The National Security Council Bill was gazetted Monday afternoon in a Government Gazette Extraordinary though it is not clear how the parties will get around Constitutional Obstacles to fast-tracking the Bill.
There is a general expectation that the Bill will be fast tracked, but according to the Constitution, all Bills (except Constitutional Bills) have to be referred to the Parliamentary Legal Committee for examination for consistency with the Constitution immediately after the first reading of the Bill and the Bill cannot proceed until the Legal Committee gives the go-ahead.
This committee has not yet been appointed by the Parliamentary Committee on Standing Rules and Orders, which itself has not been set up. Some members of this Standing Rules and Orders Committee have to be voted for by the House of Assembly and by the Senate, separately.

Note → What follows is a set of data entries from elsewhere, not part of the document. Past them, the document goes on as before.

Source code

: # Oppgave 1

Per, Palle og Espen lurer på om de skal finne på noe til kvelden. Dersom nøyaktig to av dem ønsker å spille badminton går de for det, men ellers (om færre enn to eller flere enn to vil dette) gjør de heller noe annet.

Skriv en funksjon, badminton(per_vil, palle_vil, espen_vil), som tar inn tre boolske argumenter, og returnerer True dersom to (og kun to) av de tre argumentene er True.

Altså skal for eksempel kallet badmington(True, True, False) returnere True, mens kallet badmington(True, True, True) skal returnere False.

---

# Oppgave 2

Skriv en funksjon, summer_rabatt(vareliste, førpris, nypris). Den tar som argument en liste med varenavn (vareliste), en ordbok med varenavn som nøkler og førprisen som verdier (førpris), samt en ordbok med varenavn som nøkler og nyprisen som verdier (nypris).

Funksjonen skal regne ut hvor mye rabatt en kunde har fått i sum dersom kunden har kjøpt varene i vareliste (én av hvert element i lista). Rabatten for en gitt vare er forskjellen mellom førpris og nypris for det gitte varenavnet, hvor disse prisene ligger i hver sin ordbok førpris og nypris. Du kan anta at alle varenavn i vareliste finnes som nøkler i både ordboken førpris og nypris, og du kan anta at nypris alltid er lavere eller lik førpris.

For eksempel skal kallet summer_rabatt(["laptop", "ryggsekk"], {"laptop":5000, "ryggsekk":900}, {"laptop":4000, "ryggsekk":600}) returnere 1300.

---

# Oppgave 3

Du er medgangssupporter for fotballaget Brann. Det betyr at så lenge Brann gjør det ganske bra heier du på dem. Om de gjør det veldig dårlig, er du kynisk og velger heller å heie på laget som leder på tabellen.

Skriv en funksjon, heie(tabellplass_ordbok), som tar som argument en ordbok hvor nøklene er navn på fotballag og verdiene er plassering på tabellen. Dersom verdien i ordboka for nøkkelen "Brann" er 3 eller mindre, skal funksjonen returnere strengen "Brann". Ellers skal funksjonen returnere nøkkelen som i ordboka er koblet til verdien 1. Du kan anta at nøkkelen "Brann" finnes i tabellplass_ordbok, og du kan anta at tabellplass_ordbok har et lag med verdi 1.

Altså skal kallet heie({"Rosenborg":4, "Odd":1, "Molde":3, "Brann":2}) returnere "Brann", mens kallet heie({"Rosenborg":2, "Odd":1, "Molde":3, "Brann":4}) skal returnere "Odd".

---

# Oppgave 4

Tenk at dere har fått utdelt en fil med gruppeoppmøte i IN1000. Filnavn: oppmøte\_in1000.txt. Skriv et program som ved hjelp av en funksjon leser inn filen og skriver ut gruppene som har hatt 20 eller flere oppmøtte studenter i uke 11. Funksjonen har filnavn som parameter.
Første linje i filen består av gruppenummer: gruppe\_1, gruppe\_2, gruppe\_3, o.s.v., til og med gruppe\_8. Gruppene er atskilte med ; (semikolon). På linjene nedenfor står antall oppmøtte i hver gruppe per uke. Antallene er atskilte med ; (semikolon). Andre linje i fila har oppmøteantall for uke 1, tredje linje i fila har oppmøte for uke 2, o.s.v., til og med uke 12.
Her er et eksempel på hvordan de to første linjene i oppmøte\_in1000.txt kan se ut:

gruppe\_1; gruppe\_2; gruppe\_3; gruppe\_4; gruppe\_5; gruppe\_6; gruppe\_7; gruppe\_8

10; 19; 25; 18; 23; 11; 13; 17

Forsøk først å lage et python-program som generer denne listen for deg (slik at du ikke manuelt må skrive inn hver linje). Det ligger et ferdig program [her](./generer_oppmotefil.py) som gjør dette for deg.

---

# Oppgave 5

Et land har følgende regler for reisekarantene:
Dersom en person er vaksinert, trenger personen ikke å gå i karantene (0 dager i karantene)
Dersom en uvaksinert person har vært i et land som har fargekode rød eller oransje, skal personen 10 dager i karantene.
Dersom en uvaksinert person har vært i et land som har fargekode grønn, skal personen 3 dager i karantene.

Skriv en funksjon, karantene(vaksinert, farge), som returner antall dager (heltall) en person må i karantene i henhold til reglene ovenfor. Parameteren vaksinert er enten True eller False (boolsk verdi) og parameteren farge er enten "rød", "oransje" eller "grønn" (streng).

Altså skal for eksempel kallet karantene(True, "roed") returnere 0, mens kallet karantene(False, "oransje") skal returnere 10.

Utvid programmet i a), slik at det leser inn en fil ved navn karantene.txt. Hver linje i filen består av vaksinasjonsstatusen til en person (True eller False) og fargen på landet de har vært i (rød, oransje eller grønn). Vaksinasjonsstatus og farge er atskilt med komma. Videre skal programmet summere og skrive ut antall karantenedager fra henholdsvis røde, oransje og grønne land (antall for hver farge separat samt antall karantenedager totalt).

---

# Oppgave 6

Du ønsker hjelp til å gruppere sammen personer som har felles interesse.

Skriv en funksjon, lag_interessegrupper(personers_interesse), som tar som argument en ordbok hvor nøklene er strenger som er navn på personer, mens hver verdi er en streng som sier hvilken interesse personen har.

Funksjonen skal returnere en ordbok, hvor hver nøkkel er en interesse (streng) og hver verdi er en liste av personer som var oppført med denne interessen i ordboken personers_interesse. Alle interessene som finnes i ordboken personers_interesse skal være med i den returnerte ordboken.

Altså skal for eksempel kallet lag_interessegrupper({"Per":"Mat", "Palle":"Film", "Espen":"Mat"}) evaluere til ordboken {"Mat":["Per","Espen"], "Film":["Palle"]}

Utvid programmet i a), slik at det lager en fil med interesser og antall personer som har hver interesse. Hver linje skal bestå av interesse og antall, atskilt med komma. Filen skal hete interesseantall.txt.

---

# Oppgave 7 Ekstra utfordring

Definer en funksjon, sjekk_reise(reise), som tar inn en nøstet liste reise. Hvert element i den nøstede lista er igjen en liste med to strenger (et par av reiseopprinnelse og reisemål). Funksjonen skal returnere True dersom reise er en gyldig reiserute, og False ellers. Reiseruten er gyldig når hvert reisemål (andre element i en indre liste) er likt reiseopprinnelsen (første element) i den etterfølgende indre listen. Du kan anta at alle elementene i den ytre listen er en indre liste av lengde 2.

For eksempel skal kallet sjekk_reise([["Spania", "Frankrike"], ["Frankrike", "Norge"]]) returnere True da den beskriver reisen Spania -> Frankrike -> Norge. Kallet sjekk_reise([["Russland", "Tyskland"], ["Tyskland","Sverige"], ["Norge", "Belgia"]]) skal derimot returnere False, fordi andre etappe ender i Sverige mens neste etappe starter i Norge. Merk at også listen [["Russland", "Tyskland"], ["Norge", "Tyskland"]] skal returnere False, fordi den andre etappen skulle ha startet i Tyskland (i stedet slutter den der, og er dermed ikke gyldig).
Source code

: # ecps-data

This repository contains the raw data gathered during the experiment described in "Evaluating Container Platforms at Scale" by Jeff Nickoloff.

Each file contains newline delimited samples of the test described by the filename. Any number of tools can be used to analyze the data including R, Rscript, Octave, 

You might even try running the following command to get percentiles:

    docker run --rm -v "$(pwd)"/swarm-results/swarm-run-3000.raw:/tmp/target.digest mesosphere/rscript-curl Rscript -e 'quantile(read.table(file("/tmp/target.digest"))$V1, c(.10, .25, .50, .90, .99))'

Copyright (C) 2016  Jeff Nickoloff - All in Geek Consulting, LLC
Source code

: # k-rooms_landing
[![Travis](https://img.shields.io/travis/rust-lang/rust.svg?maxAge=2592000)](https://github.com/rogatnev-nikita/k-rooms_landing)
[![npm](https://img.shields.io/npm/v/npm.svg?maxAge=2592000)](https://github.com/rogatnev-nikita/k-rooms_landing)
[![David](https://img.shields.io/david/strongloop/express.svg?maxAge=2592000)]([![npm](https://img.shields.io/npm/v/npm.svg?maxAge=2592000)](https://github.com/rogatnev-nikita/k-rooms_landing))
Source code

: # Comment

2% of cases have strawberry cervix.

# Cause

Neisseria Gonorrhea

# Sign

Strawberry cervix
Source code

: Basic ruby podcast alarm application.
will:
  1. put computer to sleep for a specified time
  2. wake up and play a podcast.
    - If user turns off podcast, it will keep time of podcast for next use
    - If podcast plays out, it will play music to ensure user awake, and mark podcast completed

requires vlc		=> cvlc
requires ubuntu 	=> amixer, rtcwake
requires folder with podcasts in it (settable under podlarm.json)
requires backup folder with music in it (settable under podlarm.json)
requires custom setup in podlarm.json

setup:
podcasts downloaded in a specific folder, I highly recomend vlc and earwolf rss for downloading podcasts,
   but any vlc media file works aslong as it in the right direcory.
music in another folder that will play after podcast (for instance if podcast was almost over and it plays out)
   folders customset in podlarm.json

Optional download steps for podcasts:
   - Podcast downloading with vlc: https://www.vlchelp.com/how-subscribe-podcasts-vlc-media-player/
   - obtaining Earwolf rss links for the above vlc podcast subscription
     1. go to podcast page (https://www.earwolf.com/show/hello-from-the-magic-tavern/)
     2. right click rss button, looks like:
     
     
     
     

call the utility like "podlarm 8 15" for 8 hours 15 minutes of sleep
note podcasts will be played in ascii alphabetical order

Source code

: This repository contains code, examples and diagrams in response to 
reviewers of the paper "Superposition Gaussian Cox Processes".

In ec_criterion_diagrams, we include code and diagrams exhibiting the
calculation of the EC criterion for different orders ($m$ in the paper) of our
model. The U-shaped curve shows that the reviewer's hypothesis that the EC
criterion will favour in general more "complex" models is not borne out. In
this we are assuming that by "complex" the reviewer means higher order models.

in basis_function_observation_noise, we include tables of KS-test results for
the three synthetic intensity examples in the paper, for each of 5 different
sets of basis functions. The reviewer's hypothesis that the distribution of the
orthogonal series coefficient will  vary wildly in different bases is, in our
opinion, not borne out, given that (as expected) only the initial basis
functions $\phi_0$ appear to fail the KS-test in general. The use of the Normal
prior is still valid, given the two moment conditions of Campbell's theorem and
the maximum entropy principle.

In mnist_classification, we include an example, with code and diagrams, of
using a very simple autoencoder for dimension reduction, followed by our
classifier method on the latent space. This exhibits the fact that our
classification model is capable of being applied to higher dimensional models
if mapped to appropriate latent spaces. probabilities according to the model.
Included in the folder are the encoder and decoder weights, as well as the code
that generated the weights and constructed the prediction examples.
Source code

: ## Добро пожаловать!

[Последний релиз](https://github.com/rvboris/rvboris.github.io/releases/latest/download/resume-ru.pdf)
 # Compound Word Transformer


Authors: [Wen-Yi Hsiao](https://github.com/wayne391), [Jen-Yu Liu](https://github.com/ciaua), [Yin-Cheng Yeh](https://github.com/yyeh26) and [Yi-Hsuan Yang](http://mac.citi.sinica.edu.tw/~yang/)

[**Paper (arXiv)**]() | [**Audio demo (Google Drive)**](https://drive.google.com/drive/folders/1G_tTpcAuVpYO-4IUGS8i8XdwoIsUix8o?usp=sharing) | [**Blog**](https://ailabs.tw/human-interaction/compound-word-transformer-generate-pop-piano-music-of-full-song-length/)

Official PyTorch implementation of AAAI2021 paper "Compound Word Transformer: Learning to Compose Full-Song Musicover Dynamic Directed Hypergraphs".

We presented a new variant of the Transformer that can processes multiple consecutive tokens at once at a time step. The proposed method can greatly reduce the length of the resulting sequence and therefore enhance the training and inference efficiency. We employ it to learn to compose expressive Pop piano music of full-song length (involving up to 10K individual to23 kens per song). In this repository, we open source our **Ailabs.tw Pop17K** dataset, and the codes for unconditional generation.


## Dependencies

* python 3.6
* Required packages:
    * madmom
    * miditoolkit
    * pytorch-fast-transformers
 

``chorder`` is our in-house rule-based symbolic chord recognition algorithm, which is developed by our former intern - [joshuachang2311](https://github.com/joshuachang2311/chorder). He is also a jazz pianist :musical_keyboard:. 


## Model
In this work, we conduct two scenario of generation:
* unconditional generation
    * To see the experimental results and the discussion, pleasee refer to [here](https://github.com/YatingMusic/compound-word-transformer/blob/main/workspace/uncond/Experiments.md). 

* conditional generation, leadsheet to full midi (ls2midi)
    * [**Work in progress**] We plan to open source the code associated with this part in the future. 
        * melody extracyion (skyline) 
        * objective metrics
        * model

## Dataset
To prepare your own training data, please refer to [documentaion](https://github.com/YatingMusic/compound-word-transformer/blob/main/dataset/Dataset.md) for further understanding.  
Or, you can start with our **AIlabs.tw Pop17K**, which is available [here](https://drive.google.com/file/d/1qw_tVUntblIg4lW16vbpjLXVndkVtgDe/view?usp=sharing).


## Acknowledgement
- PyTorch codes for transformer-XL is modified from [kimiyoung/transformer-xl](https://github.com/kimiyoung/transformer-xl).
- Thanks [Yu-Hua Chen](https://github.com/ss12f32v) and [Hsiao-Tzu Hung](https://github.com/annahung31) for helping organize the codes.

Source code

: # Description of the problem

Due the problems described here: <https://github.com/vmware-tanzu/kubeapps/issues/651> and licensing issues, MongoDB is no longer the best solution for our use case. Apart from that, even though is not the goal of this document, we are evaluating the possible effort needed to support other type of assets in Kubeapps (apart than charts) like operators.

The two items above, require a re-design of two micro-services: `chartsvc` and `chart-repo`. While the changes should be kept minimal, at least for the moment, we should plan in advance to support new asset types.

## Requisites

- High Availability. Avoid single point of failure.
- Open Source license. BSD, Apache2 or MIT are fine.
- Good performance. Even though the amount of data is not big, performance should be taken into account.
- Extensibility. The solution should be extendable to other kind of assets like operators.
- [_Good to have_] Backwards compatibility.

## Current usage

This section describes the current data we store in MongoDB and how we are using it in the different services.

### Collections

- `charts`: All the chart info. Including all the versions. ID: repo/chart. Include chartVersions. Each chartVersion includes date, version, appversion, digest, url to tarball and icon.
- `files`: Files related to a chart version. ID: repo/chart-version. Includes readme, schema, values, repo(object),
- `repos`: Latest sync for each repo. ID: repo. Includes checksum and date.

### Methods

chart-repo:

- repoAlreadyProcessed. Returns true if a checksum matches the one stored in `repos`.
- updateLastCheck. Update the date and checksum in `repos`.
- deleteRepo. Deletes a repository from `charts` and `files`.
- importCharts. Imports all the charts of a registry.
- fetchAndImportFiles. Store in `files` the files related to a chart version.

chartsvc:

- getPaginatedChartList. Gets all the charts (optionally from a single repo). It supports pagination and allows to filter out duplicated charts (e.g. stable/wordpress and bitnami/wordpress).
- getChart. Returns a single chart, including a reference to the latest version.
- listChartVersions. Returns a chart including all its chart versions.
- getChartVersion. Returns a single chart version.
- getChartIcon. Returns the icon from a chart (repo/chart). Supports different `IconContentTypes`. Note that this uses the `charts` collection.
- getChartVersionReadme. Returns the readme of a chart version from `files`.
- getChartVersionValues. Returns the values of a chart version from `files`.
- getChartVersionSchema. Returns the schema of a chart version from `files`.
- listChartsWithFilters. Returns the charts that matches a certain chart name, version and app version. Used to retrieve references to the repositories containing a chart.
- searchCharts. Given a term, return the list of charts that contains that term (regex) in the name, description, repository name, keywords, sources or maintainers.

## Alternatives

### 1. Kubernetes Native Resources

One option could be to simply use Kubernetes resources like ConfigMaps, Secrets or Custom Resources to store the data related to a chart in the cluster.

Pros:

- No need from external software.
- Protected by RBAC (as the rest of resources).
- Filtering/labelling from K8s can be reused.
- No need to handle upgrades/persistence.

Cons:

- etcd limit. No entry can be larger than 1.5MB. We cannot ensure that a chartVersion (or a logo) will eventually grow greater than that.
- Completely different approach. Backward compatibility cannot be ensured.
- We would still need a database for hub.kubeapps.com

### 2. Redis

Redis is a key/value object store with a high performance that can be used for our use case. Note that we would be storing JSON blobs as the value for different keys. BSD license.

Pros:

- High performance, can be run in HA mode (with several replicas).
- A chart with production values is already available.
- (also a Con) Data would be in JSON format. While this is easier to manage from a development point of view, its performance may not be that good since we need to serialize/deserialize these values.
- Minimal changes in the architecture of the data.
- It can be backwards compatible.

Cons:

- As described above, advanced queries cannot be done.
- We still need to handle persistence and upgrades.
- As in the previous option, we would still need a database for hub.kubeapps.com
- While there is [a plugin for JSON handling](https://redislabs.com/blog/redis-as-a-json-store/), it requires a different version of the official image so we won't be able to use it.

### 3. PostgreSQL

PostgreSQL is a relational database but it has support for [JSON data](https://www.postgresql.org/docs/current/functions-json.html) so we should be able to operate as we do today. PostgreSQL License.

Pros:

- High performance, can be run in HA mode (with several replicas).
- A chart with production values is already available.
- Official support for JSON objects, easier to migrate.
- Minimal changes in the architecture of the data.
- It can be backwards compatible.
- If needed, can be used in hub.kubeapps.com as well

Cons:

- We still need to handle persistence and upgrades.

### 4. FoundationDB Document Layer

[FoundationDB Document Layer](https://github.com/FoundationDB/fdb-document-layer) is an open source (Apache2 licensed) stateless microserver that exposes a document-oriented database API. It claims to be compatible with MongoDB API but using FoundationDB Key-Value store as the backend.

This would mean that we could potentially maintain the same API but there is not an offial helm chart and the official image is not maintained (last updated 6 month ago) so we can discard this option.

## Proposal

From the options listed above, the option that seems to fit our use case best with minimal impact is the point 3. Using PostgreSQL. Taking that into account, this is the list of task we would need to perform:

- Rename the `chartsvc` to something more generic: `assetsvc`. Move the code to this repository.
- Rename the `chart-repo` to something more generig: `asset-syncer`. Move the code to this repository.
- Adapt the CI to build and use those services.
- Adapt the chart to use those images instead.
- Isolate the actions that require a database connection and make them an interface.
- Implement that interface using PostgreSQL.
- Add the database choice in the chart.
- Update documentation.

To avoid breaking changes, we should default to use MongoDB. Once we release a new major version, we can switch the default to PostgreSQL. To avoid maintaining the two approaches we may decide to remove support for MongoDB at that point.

Other members are ex officio, including the Prime Minister and several Ministers, but these have also not yet been appointed.
Content of the gazetted Bill itself differs considerably from the draft Bill which the MDC-T put forward. In the MDC draft the composition included the President, the Prime Minister, the two Vice-Presidents, the two Deputy Prime Ministers, the chairperson of the Public Service Commission, the Ministers of Defence and Home Affairs, and three other Ministers nominated by the parties to the Inter-party Agreement.
In the gazetted version the President is chairperson, with mebers, the two Vice-Presidents, the Prime Minister, the two Deputy Prime Ministers, the Ministers responsible for Finance, the Defence Forces and the Police Force, one Minister nominated by each of the three political parties participating in the Interparty Political Agreement.
In addition to these Cabinet members, the Council includes the Minister of State in the Presidents’ Office responsible for National Security, the Chief Secretary to the President and Cabinet, the Chief Secretary to the Prime Minister (an appointment made by the President), the Commander of the Defence Forces, the Commanders of the Army and Air Force, the Commissioner-General of Police, the Commissioner of Prison and the Director General of the Department of State for National Security.
This is a much larger Council than MDC envisaged and instead of being fairly evenly balanced according to known party affiliation, it is heavily weighted in favour of declared ZANU-PF supporters, includingthose who said they would not salute and MDC President and whose responsible for torture and disappearence of opposition activists.
In the MDC draft the Council would be responsible for overseeing the security services and directing their operations, but in the gazetted bill, it will be responsible for reviewing national policies on defence, law and order, and recommending or directing appropriate action.
In the MDC draft the President or, in his or her absence, the Prime Minister calls the meeting and chairs the meetings and the Council would meet at least once every two weeks, with decisions made with the concurrence of at least five of its members, including the President and the Prime Minister:
Disagreements would be referred to the Cabinet.
But in the gazetted bill the President calls the meeting and chairs the meetings and in his absence it would be a Vice President as acting President, with decisions by consensus.
In the MDC Draftt he commanders of the security services shall, notwithstanding any other law report to the Council at such intervals and on such matters as the Council may direct; promptly carry out every lawful order or direction the Council may give them; and fully comply with every lawful decision of the Council that is applicable to their services.
This was omitted from the gazetted Bill entirely.